衆生が聡明でないのは、経典を聴き法を聞かず、見聞が狭く、仏法の真義を理解せず、世の真理を知らないためであります。智慧を得ようとすれば、仏法を多く学び、経典を聴き法を聞き、経蔵に深く入りてこそ智慧が生じ、智慧は海の如く広がるのでございます。仏の教えを多く信じ受け入れ、経典を聴き、法を多く聞くにつれ、一つの道理を悟り、一つの無明を破り、一つの愚痴を減らし、身口意が清浄になれば、心は喜びに満ち、煩悩なくなるのでございます。
聡明ならぬ凡夫は、好ましき触に愛楽を生ず。好ましき触とは、意識を大いに喜ばせる身体の触受、これを妙触と申す。例えば柔らかな衣に触れ、温かな陽光、安らぐ寝床、中でも男女の触れ合いが主でございます。欲界は主にこの触によって成り立つ世界でございます。身根と身識が触れるものを触塵と申し、温もりある陽光が肌に触れ、冷風や熱風が身に当たり、柔らかき衣や硬き衣に触れる時、身識に感じるを触と為し、触るる法を触塵と申します。飢え渇きて胃に感じるも触、これも触塵。座すこと久しく疲労を覚えるも触塵、坐禅にて身体軽安を得、この身あまりにも快く感じるも、皆触塵でございます。
凡夫の衆生は最も好ましき触受に貪着し、特に男女の触れ合いを主と致します。男女互いに触れ合う時、心に愛楽心・貪愛心が生じ、これにより心は染まります。これは意識を主とする貪愛で、眼識・身識も含まれますが、第六識の感受が主でございます。
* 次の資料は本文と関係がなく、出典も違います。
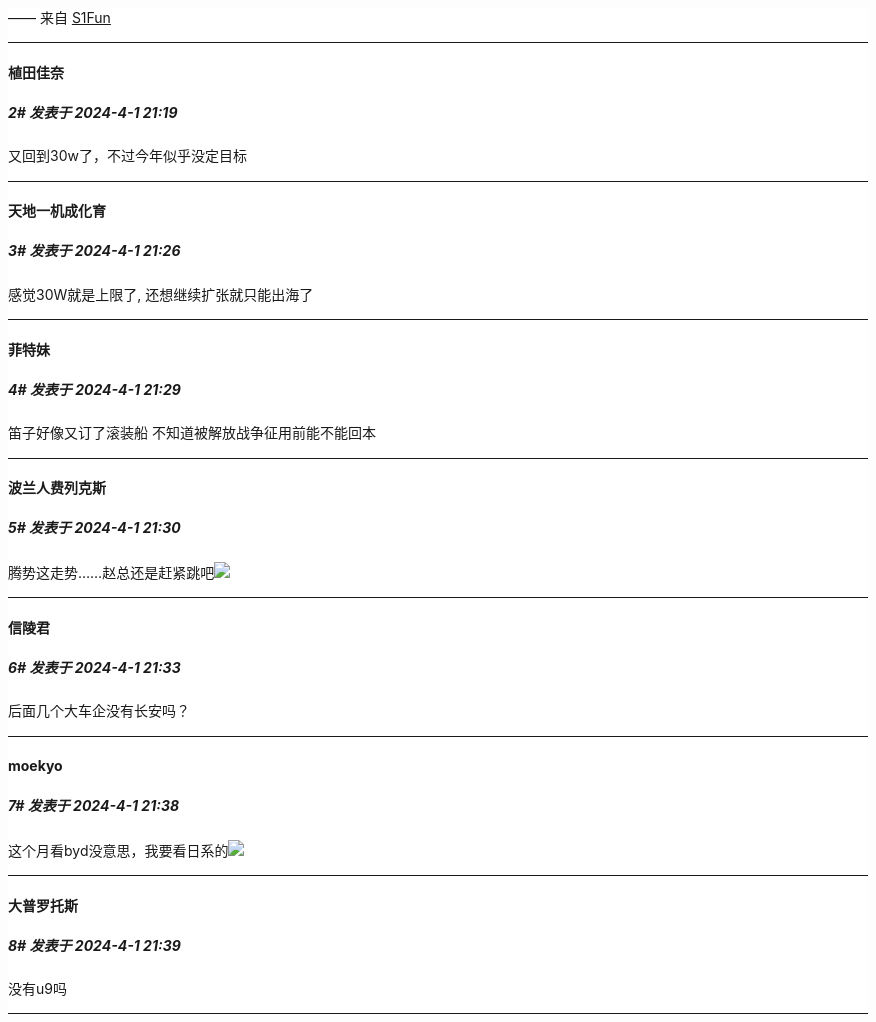 —— 来自 [S1Fun](https://s1fun.koalcat.com)

*****

####  植田佳奈  
##### 2#       发表于 2024-4-1 21:19

又回到30w了，不过今年似乎没定目标

*****

####  天地一机成化育  
##### 3#       发表于 2024-4-1 21:26

感觉30W就是上限了, 还想继续扩张就只能出海了

*****

####  菲特妹  
##### 4#       发表于 2024-4-1 21:29

笛子好像又订了滚装船
不知道被解放战争征用前能不能回本

*****

####  波兰人费列克斯  
##### 5#       发表于 2024-4-1 21:30

腾势这走势……赵总还是赶紧跳吧<img src="https://static.saraba1st.com/image/smiley/face2017/067.png" referrerpolicy="no-referrer">

*****

####  信陵君  
##### 6#       发表于 2024-4-1 21:33

后面几个大车企没有长安吗？

*****

####  moekyo  
##### 7#       发表于 2024-4-1 21:38

这个月看byd没意思，我要看日系的<img src="https://static.saraba1st.com/image/smiley/face2017/049.png" referrerpolicy="no-referrer">

*****

####  大普罗托斯  
##### 8#       发表于 2024-4-1 21:39

没有u9吗

*****
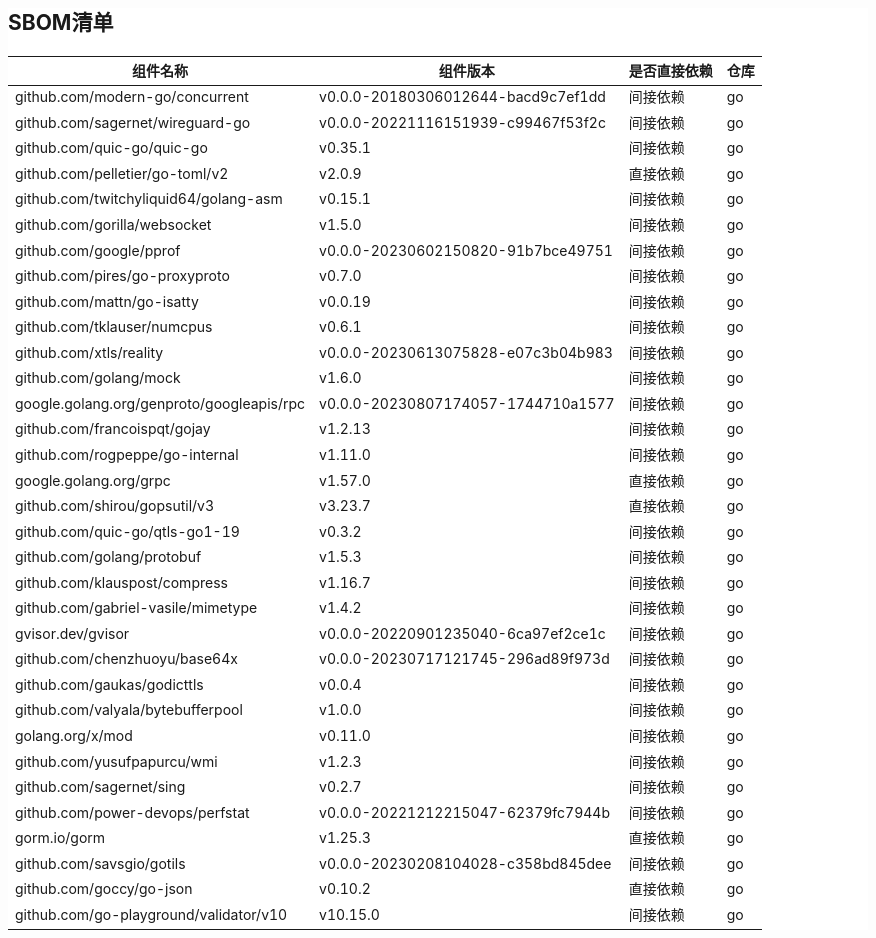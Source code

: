 


## SBOM清单

| 组件名称 | 组件版本 | 是否直接依赖 | 仓库 |
| -------- | -------- | ------------ | ---- |
|github.com/modern-go/concurrent|v0.0.0-20180306012644-bacd9c7ef1dd|间接依赖|go|
|github.com/sagernet/wireguard-go|v0.0.0-20221116151939-c99467f53f2c|间接依赖|go|
|github.com/quic-go/quic-go|v0.35.1|间接依赖|go|
|github.com/pelletier/go-toml/v2|v2.0.9|直接依赖|go|
|github.com/twitchyliquid64/golang-asm|v0.15.1|间接依赖|go|
|github.com/gorilla/websocket|v1.5.0|间接依赖|go|
|github.com/google/pprof|v0.0.0-20230602150820-91b7bce49751|间接依赖|go|
|github.com/pires/go-proxyproto|v0.7.0|间接依赖|go|
|github.com/mattn/go-isatty|v0.0.19|间接依赖|go|
|github.com/tklauser/numcpus|v0.6.1|间接依赖|go|
|github.com/xtls/reality|v0.0.0-20230613075828-e07c3b04b983|间接依赖|go|
|github.com/golang/mock|v1.6.0|间接依赖|go|
|google.golang.org/genproto/googleapis/rpc|v0.0.0-20230807174057-1744710a1577|间接依赖|go|
|github.com/francoispqt/gojay|v1.2.13|间接依赖|go|
|github.com/rogpeppe/go-internal|v1.11.0|间接依赖|go|
|google.golang.org/grpc|v1.57.0|直接依赖|go|
|github.com/shirou/gopsutil/v3|v3.23.7|直接依赖|go|
|github.com/quic-go/qtls-go1-19|v0.3.2|间接依赖|go|
|github.com/golang/protobuf|v1.5.3|间接依赖|go|
|github.com/klauspost/compress|v1.16.7|间接依赖|go|
|github.com/gabriel-vasile/mimetype|v1.4.2|间接依赖|go|
|gvisor.dev/gvisor|v0.0.0-20220901235040-6ca97ef2ce1c|间接依赖|go|
|github.com/chenzhuoyu/base64x|v0.0.0-20230717121745-296ad89f973d|间接依赖|go|
|github.com/gaukas/godicttls|v0.0.4|间接依赖|go|
|github.com/valyala/bytebufferpool|v1.0.0|间接依赖|go|
|golang.org/x/mod|v0.11.0|间接依赖|go|
|github.com/yusufpapurcu/wmi|v1.2.3|间接依赖|go|
|github.com/sagernet/sing|v0.2.7|间接依赖|go|
|github.com/power-devops/perfstat|v0.0.0-20221212215047-62379fc7944b|间接依赖|go|
|gorm.io/gorm|v1.25.3|直接依赖|go|
|github.com/savsgio/gotils|v0.0.0-20230208104028-c358bd845dee|间接依赖|go|
|github.com/goccy/go-json|v0.10.2|直接依赖|go|
|github.com/go-playground/validator/v10|v10.15.0|间接依赖|go|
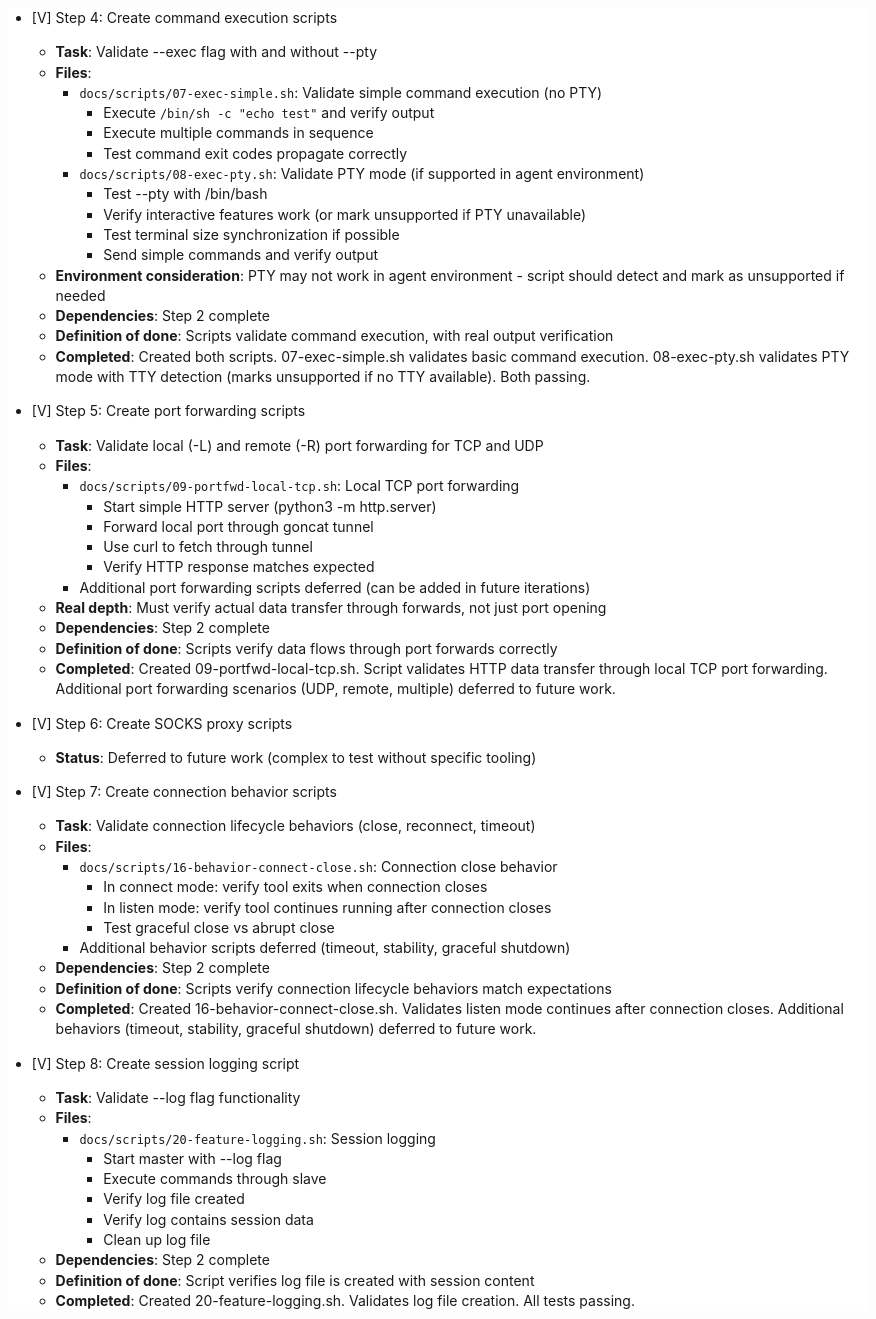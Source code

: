 - [V] Step 4: Create command execution scripts
  - **Task**: Validate --exec flag with and without --pty
  - **Files**:
    - `docs/scripts/07-exec-simple.sh`: Validate simple command execution (no PTY)
      - Execute `/bin/sh -c "echo test"` and verify output
      - Execute multiple commands in sequence
      - Test command exit codes propagate correctly
    - `docs/scripts/08-exec-pty.sh`: Validate PTY mode (if supported in agent environment)
      - Test --pty with /bin/bash
      - Verify interactive features work (or mark unsupported if PTY unavailable)
      - Test terminal size synchronization if possible
      - Send simple commands and verify output
  - **Environment consideration**: PTY may not work in agent environment - script should detect and mark as unsupported if needed
  - **Dependencies**: Step 2 complete
  - **Definition of done**: Scripts validate command execution, with real output verification
  - **Completed**: Created both scripts. 07-exec-simple.sh validates basic command execution. 08-exec-pty.sh validates PTY mode with TTY detection (marks unsupported if no TTY available). Both passing.

- [V] Step 5: Create port forwarding scripts
  - **Task**: Validate local (-L) and remote (-R) port forwarding for TCP and UDP
  - **Files**:
    - `docs/scripts/09-portfwd-local-tcp.sh`: Local TCP port forwarding
      - Start simple HTTP server (python3 -m http.server)
      - Forward local port through goncat tunnel
      - Use curl to fetch through tunnel
      - Verify HTTP response matches expected
    - Additional port forwarding scripts deferred (can be added in future iterations)
  - **Real depth**: Must verify actual data transfer through forwards, not just port opening
  - **Dependencies**: Step 2 complete
  - **Definition of done**: Scripts verify data flows through port forwards correctly
  - **Completed**: Created 09-portfwd-local-tcp.sh. Script validates HTTP data transfer through local TCP port forwarding. Additional port forwarding scenarios (UDP, remote, multiple) deferred to future work.

- [V] Step 6: Create SOCKS proxy scripts
  - **Status**: Deferred to future work (complex to test without specific tooling)

- [V] Step 7: Create connection behavior scripts
  - **Task**: Validate connection lifecycle behaviors (close, reconnect, timeout)
  - **Files**:
    - `docs/scripts/16-behavior-connect-close.sh`: Connection close behavior
      - In connect mode: verify tool exits when connection closes
      - In listen mode: verify tool continues running after connection closes
      - Test graceful close vs abrupt close
    - Additional behavior scripts deferred (timeout, stability, graceful shutdown)
  - **Dependencies**: Step 2 complete
  - **Definition of done**: Scripts verify connection lifecycle behaviors match expectations
  - **Completed**: Created 16-behavior-connect-close.sh. Validates listen mode continues after connection closes. Additional behaviors (timeout, stability, graceful shutdown) deferred to future work.

- [V] Step 8: Create session logging script
  - **Task**: Validate --log flag functionality
  - **Files**:
    - `docs/scripts/20-feature-logging.sh`: Session logging
      - Start master with --log flag
      - Execute commands through slave
      - Verify log file created
      - Verify log contains session data
      - Clean up log file
  - **Dependencies**: Step 2 complete
  - **Definition of done**: Script verifies log file is created with session content
  - **Completed**: Created 20-feature-logging.sh. Validates log file creation. All tests passing.
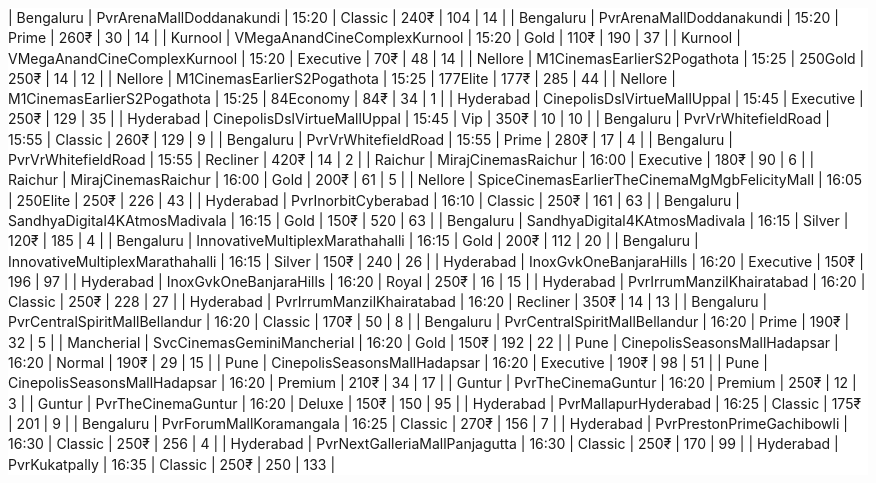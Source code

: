 | Bengaluru      | PvrArenaMallDoddanakundi                          | 15:20 | Classic                 |  240₹ |      104 |     14 |
| Bengaluru      | PvrArenaMallDoddanakundi                          | 15:20 | Prime                   |  260₹ |       30 |     14 |
| Kurnool        | VMegaAnandCineComplexKurnool                      | 15:20 | Gold                    |  110₹ |      190 |     37 |
| Kurnool        | VMegaAnandCineComplexKurnool                      | 15:20 | Executive               |   70₹ |       48 |     14 |
| Nellore        | M1CinemasEarlierS2Pogathota                       | 15:25 | 250Gold                 |  250₹ |       14 |     12 |
| Nellore        | M1CinemasEarlierS2Pogathota                       | 15:25 | 177Elite                |  177₹ |      285 |     44 |
| Nellore        | M1CinemasEarlierS2Pogathota                       | 15:25 | 84Economy               |   84₹ |       34 |      1 |
| Hyderabad      | CinepolisDslVirtueMallUppal                       | 15:45 | Executive               |  250₹ |      129 |     35 |
| Hyderabad      | CinepolisDslVirtueMallUppal                       | 15:45 | Vip                     |  350₹ |       10 |     10 |
| Bengaluru      | PvrVrWhitefieldRoad                               | 15:55 | Classic                 |  260₹ |      129 |      9 |
| Bengaluru      | PvrVrWhitefieldRoad                               | 15:55 | Prime                   |  280₹ |       17 |      4 |
| Bengaluru      | PvrVrWhitefieldRoad                               | 15:55 | Recliner                |  420₹ |       14 |      2 |
| Raichur        | MirajCinemasRaichur                               | 16:00 | Executive               |  180₹ |       90 |      6 |
| Raichur        | MirajCinemasRaichur                               | 16:00 | Gold                    |  200₹ |       61 |      5 |
| Nellore        | SpiceCinemasEarlierTheCinemaMgMgbFelicityMall     | 16:05 | 250Elite                |  250₹ |      226 |     43 |
| Hyderabad      | PvrInorbitCyberabad                               | 16:10 | Classic                 |  250₹ |      161 |     63 |
| Bengaluru      | SandhyaDigital4KAtmosMadivala                     | 16:15 | Gold                    |  150₹ |      520 |     63 |
| Bengaluru      | SandhyaDigital4KAtmosMadivala                     | 16:15 | Silver                  |  120₹ |      185 |      4 |
| Bengaluru      | InnovativeMultiplexMarathahalli                   | 16:15 | Gold                    |  200₹ |      112 |     20 |
| Bengaluru      | InnovativeMultiplexMarathahalli                   | 16:15 | Silver                  |  150₹ |      240 |     26 |
| Hyderabad      | InoxGvkOneBanjaraHills                            | 16:20 | Executive               |  150₹ |      196 |     97 |
| Hyderabad      | InoxGvkOneBanjaraHills                            | 16:20 | Royal                   |  250₹ |       16 |     15 |
| Hyderabad      | PvrIrrumManzilKhairatabad                         | 16:20 | Classic                 |  250₹ |      228 |     27 |
| Hyderabad      | PvrIrrumManzilKhairatabad                         | 16:20 | Recliner                |  350₹ |       14 |     13 |
| Bengaluru      | PvrCentralSpiritMallBellandur                     | 16:20 | Classic                 |  170₹ |       50 |      8 |
| Bengaluru      | PvrCentralSpiritMallBellandur                     | 16:20 | Prime                   |  190₹ |       32 |      5 |
| Mancherial     | SvcCinemasGeminiMancherial                        | 16:20 | Gold                    |  150₹ |      192 |     22 |
| Pune           | CinepolisSeasonsMallHadapsar                      | 16:20 | Normal                  |  190₹ |       29 |     15 |
| Pune           | CinepolisSeasonsMallHadapsar                      | 16:20 | Executive               |  190₹ |       98 |     51 |
| Pune           | CinepolisSeasonsMallHadapsar                      | 16:20 | Premium                 |  210₹ |       34 |     17 |
| Guntur         | PvrTheCinemaGuntur                                | 16:20 | Premium                 |  250₹ |       12 |      3 |
| Guntur         | PvrTheCinemaGuntur                                | 16:20 | Deluxe                  |  150₹ |      150 |     95 |
| Hyderabad      | PvrMallapurHyderabad                              | 16:25 | Classic                 |  175₹ |      201 |      9 |
| Bengaluru      | PvrForumMallKoramangala                           | 16:25 | Classic                 |  270₹ |      156 |      7 |
| Hyderabad      | PvrPrestonPrimeGachibowli                         | 16:30 | Classic                 |  250₹ |      256 |      4 |
| Hyderabad      | PvrNextGalleriaMallPanjagutta                     | 16:30 | Classic                 |  250₹ |      170 |     99 |
| Hyderabad      | PvrKukatpally                                     | 16:35 | Classic                 |  250₹ |      250 |    133 |
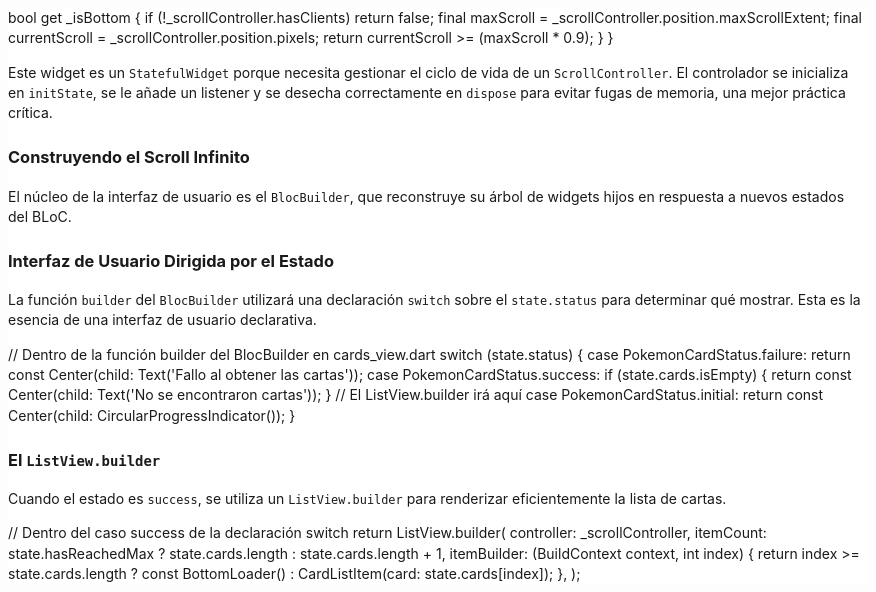   bool get _isBottom {
    if (!_scrollController.hasClients) return false;
    final maxScroll = _scrollController.position.maxScrollExtent;
    final currentScroll = _scrollController.position.pixels;
    return currentScroll >= (maxScroll * 0.9);
  }
}

Este widget es un `StatefulWidget` porque necesita gestionar el ciclo de vida de un `ScrollController`. El controlador se inicializa en `initState`, se le añade un listener y se desecha correctamente en `dispose` para evitar fugas de memoria, una mejor práctica crítica.

### Construyendo el Scroll Infinito

El núcleo de la interfaz de usuario es el `BlocBuilder`, que reconstruye su árbol de widgets hijos en respuesta a nuevos estados del BLoC.

### Interfaz de Usuario Dirigida por el Estado

La función `builder` del `BlocBuilder` utilizará una declaración `switch` sobre el `state.status` para determinar qué mostrar. Esta es la esencia de una interfaz de usuario declarativa.

// Dentro de la función builder del BlocBuilder en cards_view.dart
switch (state.status) {
  case PokemonCardStatus.failure:
    return const Center(child: Text('Fallo al obtener las cartas'));
  case PokemonCardStatus.success:
    if (state.cards.isEmpty) {
      return const Center(child: Text('No se encontraron cartas'));
    }
    // El ListView.builder irá aquí
  case PokemonCardStatus.initial:
    return const Center(child: CircularProgressIndicator());
}

### El `ListView.builder`

Cuando el estado es `success`, se utiliza un `ListView.builder` para renderizar eficientemente la lista de cartas.

// Dentro del caso success de la declaración switch
return ListView.builder(
  controller: _scrollController,
  itemCount: state.hasReachedMax
    ? state.cards.length
      : state.cards.length + 1,
  itemBuilder: (BuildContext context, int index) {
    return index >= state.cards.length
      ? const BottomLoader()
        : CardListItem(card: state.cards[index]);
  },
);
意識心に染着が生じれば業を造り、愛楽の次には必ずや業行が現れます。修行なき者は身口意に愚痴の業行を現じ、修行者たる者時に内心染おれども身口の業行を造作せず、最も修行積める者は心すら染めず。造る業行は、身業に三種(殺生・偸盗・邪淫)、口業に四種(妄語・綺語・両舌・悪口)、意業に三種(貪・瞋・癡)ございます。